RECORDS SUPPLIED: Begin
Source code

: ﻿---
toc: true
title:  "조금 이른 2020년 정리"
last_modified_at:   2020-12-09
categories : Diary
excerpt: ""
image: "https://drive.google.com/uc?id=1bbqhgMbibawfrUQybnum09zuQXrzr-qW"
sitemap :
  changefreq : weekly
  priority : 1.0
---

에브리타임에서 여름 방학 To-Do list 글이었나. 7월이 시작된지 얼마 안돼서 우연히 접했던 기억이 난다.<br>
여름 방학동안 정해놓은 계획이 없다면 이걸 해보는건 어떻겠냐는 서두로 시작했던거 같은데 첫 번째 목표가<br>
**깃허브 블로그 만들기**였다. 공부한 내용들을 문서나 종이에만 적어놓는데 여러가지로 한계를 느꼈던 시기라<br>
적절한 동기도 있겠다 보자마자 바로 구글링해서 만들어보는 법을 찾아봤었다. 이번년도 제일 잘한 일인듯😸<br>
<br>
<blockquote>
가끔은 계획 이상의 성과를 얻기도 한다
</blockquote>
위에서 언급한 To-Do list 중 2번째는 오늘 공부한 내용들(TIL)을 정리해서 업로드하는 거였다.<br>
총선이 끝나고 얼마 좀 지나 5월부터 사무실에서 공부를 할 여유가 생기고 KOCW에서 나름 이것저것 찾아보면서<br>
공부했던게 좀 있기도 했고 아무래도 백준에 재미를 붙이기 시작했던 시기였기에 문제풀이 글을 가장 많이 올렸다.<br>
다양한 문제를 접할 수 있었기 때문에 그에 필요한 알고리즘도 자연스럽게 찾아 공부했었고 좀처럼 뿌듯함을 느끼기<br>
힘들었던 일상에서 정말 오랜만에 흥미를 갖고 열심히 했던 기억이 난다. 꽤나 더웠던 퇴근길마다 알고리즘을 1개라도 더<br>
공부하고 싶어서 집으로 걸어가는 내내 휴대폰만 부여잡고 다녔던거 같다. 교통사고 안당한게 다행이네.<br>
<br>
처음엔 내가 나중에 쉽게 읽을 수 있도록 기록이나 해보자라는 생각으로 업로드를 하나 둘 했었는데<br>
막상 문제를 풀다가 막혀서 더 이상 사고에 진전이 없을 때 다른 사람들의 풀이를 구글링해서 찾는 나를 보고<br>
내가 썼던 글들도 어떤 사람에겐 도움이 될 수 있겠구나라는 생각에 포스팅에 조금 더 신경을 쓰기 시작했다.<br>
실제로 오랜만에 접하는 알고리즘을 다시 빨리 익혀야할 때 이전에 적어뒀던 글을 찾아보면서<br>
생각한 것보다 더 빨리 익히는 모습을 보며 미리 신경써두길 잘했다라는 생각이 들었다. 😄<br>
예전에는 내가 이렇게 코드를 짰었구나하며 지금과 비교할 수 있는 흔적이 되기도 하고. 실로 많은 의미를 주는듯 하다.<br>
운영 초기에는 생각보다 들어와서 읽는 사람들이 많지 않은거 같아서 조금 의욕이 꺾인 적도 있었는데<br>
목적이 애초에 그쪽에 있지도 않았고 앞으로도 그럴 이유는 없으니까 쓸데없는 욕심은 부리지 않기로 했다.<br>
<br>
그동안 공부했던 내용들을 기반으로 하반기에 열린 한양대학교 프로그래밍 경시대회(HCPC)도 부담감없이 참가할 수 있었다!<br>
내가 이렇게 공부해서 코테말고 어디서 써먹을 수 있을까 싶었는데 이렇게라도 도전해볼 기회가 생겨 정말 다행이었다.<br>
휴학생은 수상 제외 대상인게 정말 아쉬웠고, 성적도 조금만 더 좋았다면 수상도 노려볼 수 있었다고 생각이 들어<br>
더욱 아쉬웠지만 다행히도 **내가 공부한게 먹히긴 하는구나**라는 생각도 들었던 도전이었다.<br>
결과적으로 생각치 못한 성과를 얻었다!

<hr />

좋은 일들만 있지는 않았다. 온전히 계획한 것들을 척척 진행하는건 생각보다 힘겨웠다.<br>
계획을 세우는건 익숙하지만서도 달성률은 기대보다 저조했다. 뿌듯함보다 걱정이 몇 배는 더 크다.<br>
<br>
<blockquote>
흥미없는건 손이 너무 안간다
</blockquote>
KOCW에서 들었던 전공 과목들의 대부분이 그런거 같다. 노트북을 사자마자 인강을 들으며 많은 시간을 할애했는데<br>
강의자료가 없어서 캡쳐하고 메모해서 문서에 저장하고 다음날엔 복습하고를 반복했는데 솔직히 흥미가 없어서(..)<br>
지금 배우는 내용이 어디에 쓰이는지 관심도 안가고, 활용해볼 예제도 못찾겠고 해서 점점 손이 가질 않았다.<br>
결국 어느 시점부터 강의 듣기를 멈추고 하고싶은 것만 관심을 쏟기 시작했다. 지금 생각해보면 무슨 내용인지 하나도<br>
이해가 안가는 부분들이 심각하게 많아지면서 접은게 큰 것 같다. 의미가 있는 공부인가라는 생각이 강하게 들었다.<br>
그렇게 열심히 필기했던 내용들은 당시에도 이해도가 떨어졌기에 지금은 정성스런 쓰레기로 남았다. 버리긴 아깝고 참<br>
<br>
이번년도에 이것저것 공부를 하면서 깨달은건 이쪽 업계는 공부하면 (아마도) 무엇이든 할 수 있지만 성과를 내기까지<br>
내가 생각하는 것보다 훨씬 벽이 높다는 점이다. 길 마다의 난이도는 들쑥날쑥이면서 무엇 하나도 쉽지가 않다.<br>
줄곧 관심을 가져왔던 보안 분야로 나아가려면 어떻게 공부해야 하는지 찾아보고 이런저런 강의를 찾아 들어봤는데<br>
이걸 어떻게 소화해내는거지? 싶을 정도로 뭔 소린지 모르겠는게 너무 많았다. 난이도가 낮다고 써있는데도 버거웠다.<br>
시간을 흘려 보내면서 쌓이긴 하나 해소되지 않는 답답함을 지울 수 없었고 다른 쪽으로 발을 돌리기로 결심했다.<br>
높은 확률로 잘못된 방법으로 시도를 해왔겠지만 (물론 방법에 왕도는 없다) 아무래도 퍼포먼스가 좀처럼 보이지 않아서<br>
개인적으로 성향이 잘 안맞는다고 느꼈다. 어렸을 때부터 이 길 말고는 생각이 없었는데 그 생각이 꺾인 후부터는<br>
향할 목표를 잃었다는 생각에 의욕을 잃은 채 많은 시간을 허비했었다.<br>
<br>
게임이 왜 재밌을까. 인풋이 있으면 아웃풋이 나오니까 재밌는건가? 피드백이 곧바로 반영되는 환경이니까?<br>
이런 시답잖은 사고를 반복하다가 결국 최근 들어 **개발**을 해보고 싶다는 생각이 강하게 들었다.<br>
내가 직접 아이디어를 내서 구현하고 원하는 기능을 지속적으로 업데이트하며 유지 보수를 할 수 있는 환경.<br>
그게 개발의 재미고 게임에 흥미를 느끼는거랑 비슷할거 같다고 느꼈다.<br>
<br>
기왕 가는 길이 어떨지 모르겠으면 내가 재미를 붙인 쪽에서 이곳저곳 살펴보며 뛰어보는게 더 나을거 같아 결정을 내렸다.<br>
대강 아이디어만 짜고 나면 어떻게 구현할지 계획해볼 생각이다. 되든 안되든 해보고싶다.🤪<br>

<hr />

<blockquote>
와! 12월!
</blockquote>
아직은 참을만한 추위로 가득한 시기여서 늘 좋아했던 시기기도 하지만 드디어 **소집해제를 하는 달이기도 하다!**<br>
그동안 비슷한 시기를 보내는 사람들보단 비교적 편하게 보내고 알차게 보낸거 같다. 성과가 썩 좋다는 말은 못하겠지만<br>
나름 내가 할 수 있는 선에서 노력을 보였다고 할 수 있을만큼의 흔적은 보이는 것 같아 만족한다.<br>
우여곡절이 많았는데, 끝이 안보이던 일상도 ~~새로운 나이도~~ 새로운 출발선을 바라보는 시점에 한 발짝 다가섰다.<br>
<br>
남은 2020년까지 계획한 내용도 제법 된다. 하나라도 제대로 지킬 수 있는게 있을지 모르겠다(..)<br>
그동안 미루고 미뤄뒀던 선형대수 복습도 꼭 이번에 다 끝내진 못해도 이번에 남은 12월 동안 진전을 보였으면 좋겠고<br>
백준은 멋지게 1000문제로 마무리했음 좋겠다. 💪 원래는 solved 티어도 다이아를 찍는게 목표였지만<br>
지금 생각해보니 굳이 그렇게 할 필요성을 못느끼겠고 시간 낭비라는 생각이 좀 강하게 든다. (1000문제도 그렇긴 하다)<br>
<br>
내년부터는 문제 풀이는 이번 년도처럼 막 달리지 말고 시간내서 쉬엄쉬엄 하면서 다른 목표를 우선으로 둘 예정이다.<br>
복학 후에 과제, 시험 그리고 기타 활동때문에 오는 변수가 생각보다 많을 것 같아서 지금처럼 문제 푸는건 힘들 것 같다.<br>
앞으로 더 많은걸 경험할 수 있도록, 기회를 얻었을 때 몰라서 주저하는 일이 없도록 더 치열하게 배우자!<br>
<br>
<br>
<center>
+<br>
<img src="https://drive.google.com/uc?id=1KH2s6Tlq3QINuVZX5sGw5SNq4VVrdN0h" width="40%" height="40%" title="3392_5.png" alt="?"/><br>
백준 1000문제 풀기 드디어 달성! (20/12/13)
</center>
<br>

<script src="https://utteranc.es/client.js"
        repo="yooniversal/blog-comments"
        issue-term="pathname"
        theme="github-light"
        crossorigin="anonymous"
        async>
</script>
RECORDS SUPPLIED: End
▶ **PROBLEM**:
Identify the lines above with the word "https". Copy them.

▶ **YOUR RESPONSE**:
image: "https://drive.google.com/uc?id=1bbqhgMbibawfrUQybnum09zuQXrzr-qW"
<img src="https://drive.google.com/uc?id=1KH2s6Tlq3QINuVZX5sGw5SNq4VVrdN0h" width="40%" height="40%" title="3392_5.png" alt="?"/><br>
<script src="https://utteranc.es/client.js"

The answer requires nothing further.